Your goal:
Output the entries word for word. Omit images.

+ + + +

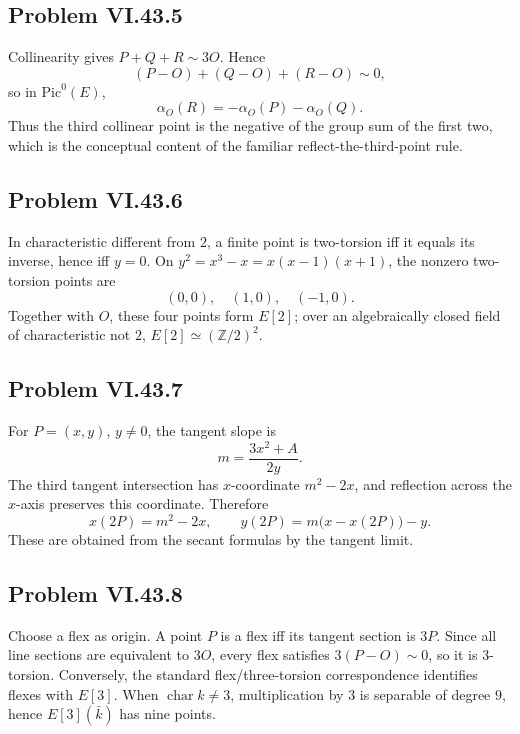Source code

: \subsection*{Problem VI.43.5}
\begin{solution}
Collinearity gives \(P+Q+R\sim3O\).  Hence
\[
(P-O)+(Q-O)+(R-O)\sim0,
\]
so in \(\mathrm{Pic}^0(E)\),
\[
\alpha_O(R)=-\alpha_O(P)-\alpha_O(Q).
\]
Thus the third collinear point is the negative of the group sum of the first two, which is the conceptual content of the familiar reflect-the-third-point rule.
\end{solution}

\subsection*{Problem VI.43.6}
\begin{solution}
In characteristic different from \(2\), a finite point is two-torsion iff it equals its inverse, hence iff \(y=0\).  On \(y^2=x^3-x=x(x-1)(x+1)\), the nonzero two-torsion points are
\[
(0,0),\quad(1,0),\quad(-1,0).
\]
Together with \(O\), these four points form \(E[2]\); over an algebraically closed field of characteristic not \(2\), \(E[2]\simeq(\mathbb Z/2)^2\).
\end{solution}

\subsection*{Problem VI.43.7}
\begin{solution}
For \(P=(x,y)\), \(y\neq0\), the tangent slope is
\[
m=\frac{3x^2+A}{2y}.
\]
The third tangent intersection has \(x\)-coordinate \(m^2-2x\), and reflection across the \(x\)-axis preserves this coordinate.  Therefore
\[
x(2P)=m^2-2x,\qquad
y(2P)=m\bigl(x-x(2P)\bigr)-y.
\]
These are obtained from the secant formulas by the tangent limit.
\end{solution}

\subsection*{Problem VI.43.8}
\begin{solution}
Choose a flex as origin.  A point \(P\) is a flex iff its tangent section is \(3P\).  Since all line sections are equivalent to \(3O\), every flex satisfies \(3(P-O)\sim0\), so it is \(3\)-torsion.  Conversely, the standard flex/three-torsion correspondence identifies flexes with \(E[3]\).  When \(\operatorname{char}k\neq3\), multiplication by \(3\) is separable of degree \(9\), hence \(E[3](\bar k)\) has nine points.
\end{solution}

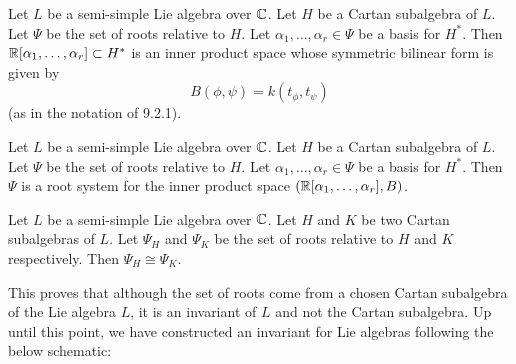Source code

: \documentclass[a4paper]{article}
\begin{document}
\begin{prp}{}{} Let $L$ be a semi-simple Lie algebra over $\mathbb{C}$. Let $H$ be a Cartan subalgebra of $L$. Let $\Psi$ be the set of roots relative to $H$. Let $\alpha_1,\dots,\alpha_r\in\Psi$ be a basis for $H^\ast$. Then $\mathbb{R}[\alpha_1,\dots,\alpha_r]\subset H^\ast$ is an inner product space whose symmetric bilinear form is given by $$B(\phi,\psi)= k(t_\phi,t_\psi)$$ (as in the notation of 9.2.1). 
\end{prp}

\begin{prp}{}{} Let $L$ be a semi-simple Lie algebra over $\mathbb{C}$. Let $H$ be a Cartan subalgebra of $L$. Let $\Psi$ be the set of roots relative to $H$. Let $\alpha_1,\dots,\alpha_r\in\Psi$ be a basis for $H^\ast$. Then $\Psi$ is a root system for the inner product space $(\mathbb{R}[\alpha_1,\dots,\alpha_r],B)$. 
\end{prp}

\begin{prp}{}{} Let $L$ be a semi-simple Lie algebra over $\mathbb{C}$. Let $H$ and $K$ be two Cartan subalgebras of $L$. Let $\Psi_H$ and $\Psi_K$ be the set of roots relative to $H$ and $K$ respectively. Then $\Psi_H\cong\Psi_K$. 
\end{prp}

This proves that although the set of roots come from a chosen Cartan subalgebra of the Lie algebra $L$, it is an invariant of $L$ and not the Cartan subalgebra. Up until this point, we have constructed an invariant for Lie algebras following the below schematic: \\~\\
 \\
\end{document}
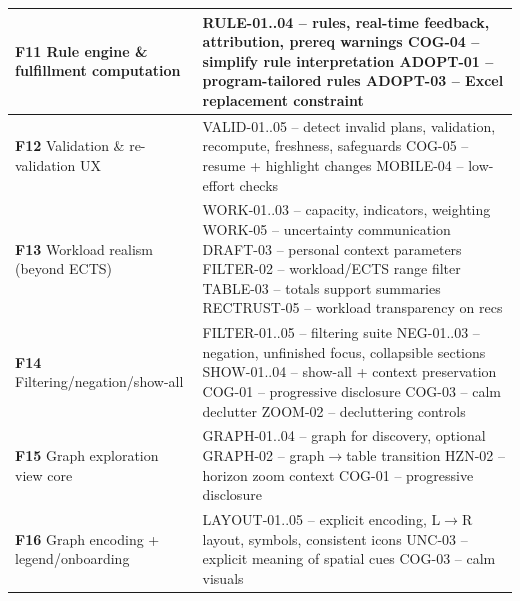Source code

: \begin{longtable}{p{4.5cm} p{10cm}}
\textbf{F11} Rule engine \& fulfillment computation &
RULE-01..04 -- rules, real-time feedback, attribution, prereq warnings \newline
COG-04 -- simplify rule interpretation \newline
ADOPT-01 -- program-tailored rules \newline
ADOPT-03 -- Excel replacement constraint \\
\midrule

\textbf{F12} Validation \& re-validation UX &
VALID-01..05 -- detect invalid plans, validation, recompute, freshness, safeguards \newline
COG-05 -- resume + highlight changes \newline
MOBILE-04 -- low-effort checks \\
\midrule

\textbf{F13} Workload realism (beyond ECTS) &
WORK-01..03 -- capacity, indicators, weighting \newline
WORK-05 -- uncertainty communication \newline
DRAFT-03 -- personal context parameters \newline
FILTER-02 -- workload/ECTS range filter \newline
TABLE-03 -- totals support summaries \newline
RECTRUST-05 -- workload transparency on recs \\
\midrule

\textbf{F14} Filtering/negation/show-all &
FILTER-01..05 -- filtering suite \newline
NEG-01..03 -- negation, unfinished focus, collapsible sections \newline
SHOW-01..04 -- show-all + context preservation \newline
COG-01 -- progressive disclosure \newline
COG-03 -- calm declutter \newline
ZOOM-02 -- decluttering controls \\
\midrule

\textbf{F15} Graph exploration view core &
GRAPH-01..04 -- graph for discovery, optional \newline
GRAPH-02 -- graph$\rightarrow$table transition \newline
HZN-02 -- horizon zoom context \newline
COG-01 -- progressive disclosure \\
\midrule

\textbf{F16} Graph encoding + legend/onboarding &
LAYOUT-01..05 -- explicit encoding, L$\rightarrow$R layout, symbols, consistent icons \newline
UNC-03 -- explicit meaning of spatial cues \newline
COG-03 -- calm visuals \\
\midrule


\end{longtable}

+ + + +

Exercise answer:
Source code

: \subsection*{Problem VI.43.5}
\begin{solution}
Collinearity gives \(P+Q+R\sim3O\).  Hence
\[
(P-O)+(Q-O)+(R-O)\sim0,
\]
so in \(\mathrm{Pic}^0(E)\),
\[
\alpha_O(R)=-\alpha_O(P)-\alpha_O(Q).
\]
Thus the third collinear point is the negative of the group sum of the first two, which is the conceptual content of the familiar reflect-the-third-point rule.
\end{solution}

\subsection*{Problem VI.43.6}
\begin{solution}
In characteristic different from \(2\), a finite point is two-torsion iff it equals its inverse, hence iff \(y=0\).  On \(y^2=x^3-x=x(x-1)(x+1)\), the nonzero two-torsion points are
\[
(0,0),\quad(1,0),\quad(-1,0).
\]
Together with \(O\), these four points form \(E[2]\); over an algebraically closed field of characteristic not \(2\), \(E[2]\simeq(\mathbb Z/2)^2\).
\end{solution}

\subsection*{Problem VI.43.7}
\begin{solution}
For \(P=(x,y)\), \(y\neq0\), the tangent slope is
\[
m=\frac{3x^2+A}{2y}.
\]
The third tangent intersection has \(x\)-coordinate \(m^2-2x\), and reflection across the \(x\)-axis preserves this coordinate.  Therefore
\[
x(2P)=m^2-2x,\qquad
y(2P)=m\bigl(x-x(2P)\bigr)-y.
\]
These are obtained from the secant formulas by the tangent limit.
\end{solution}

\subsection*{Problem VI.43.8}
\begin{solution}
Choose a flex as origin.  A point \(P\) is a flex iff its tangent section is \(3P\).  Since all line sections are equivalent to \(3O\), every flex satisfies \(3(P-O)\sim0\), so it is \(3\)-torsion.  Conversely, the standard flex/three-torsion correspondence identifies flexes with \(E[3]\).  When \(\operatorname{char}k\neq3\), multiplication by \(3\) is separable of degree \(9\), hence \(E[3](\bar k)\) has nine points.
\end{solution}

Source code

: \documentclass[a4paper]{article}
\begin{document}
\begin{prp}{}{} Let $L$ be a semi-simple Lie algebra over $\mathbb{C}$. Let $H$ be a Cartan subalgebra of $L$. Let $\Psi$ be the set of roots relative to $H$. Let $\alpha_1,\dots,\alpha_r\in\Psi$ be a basis for $H^\ast$. Then $\mathbb{R}[\alpha_1,\dots,\alpha_r]\subset H^\ast$ is an inner product space whose symmetric bilinear form is given by $$B(\phi,\psi)= k(t_\phi,t_\psi)$$ (as in the notation of 9.2.1). 
\end{prp}

\begin{prp}{}{} Let $L$ be a semi-simple Lie algebra over $\mathbb{C}$. Let $H$ be a Cartan subalgebra of $L$. Let $\Psi$ be the set of roots relative to $H$. Let $\alpha_1,\dots,\alpha_r\in\Psi$ be a basis for $H^\ast$. Then $\Psi$ is a root system for the inner product space $(\mathbb{R}[\alpha_1,\dots,\alpha_r],B)$. 
\end{prp}

\begin{prp}{}{} Let $L$ be a semi-simple Lie algebra over $\mathbb{C}$. Let $H$ and $K$ be two Cartan subalgebras of $L$. Let $\Psi_H$ and $\Psi_K$ be the set of roots relative to $H$ and $K$ respectively. Then $\Psi_H\cong\Psi_K$. 
\end{prp}

This proves that although the set of roots come from a chosen Cartan subalgebra of the Lie algebra $L$, it is an invariant of $L$ and not the Cartan subalgebra. Up until this point, we have constructed an invariant for Lie algebras following the below schematic: \\~\\
 \\
\end{document}
Source code

: \begin{longtable}{p{4.5cm} p{10cm}}
\textbf{F11} Rule engine \& fulfillment computation &
RULE-01..04 -- rules, real-time feedback, attribution, prereq warnings \newline
COG-04 -- simplify rule interpretation \newline
ADOPT-01 -- program-tailored rules \newline
ADOPT-03 -- Excel replacement constraint \\
\midrule

\textbf{F12} Validation \& re-validation UX &
VALID-01..05 -- detect invalid plans, validation, recompute, freshness, safeguards \newline
COG-05 -- resume + highlight changes \newline
MOBILE-04 -- low-effort checks \\
\midrule

\textbf{F13} Workload realism (beyond ECTS) &
WORK-01..03 -- capacity, indicators, weighting \newline
WORK-05 -- uncertainty communication \newline
DRAFT-03 -- personal context parameters \newline
FILTER-02 -- workload/ECTS range filter \newline
TABLE-03 -- totals support summaries \newline
RECTRUST-05 -- workload transparency on recs \\
\midrule

\textbf{F14} Filtering/negation/show-all &
FILTER-01..05 -- filtering suite \newline
NEG-01..03 -- negation, unfinished focus, collapsible sections \newline
SHOW-01..04 -- show-all + context preservation \newline
COG-01 -- progressive disclosure \newline
COG-03 -- calm declutter \newline
ZOOM-02 -- decluttering controls \\
\midrule

\textbf{F15} Graph exploration view core &
GRAPH-01..04 -- graph for discovery, optional \newline
GRAPH-02 -- graph$\rightarrow$table transition \newline
HZN-02 -- horizon zoom context \newline
COG-01 -- progressive disclosure \\
\midrule

\textbf{F16} Graph encoding + legend/onboarding &
LAYOUT-01..05 -- explicit encoding, L$\rightarrow$R layout, symbols, consistent icons \newline
UNC-03 -- explicit meaning of spatial cues \newline
COG-03 -- calm visuals \\
\midrule


\end{longtable}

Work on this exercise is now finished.